COASST citizen science program
Scaling Up Cost-Efficient Community Engagement in Coastal Resource Management
Researchers identified the key elements leading to successful citizen science endeavors using COASST as a model.
COASST citizen science program
Researchers identified the key elements leading to successful citizen science endeavors using COASST as a model.
Julia Parrish, University of Washington, School of Aquatic and Fishery Sciences
Heidi Ballard, University of California Davis
Sean Rowe, Oregon State University
Citizen science offers unique opportunities to build public engagement, community capacity, and societal relevance for science, while addressing major environmental and resource issues in a timely, cost-efficient fashion. But it must be done well, engendering enhanced learning, long-term involvement, and the knowledge required to collect accurate data. This project quantitatively and qualitatively gauged the essential elements of a rigorous, successful coastal science program, using individual demographics, organizational, community, and regional predictors, and focus group evaluations.
Using the Coastal Observation and Seabird Survey Team (COASST) as a case study, the West Coast Sea Grant research team employed quantitative and qualitative methods to explore factors associated with volunteer retention. The findings could help citizen science project planners tailor their programs to successfully retain volunteers. In addition to constructing a multivariate model based on volunteer information, their data collection sites and their communities, the team jointly conducted nine focus groups to identify emergent themes linked to joining and staying involved.

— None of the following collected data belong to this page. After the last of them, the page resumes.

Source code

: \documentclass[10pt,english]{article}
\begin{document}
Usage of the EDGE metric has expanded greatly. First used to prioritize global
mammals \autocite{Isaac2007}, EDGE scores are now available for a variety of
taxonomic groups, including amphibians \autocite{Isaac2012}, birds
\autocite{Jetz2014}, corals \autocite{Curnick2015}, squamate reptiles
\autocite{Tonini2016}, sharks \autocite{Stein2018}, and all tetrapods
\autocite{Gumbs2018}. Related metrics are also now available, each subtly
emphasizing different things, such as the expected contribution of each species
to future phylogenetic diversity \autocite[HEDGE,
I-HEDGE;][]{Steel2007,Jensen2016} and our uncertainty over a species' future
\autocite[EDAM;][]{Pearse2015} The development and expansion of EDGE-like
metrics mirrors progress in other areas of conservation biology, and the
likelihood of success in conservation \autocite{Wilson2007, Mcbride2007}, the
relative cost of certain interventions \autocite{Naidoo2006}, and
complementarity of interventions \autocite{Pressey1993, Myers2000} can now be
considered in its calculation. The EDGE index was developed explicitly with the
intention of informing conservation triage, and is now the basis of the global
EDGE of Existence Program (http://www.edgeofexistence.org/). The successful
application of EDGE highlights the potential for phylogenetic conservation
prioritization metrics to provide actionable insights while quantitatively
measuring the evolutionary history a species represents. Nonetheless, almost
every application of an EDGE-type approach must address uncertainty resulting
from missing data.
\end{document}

Results from quantitative analysis of retention indicated that the number of people on a survey team, how far they travel, and their age were all influential factors for retention. Older individuals surveying in pairs that don’t travel far to their study beach stayed on as volunteers longest. Weather appeared to have no effect. Focus group participants valued a well-organized program that collected meaningful data and reported regularly to volunteers on the larger data patterns and uses. The team also made progress on in-practice products that can be used to develop or expand rigorous coastal citizen science programs.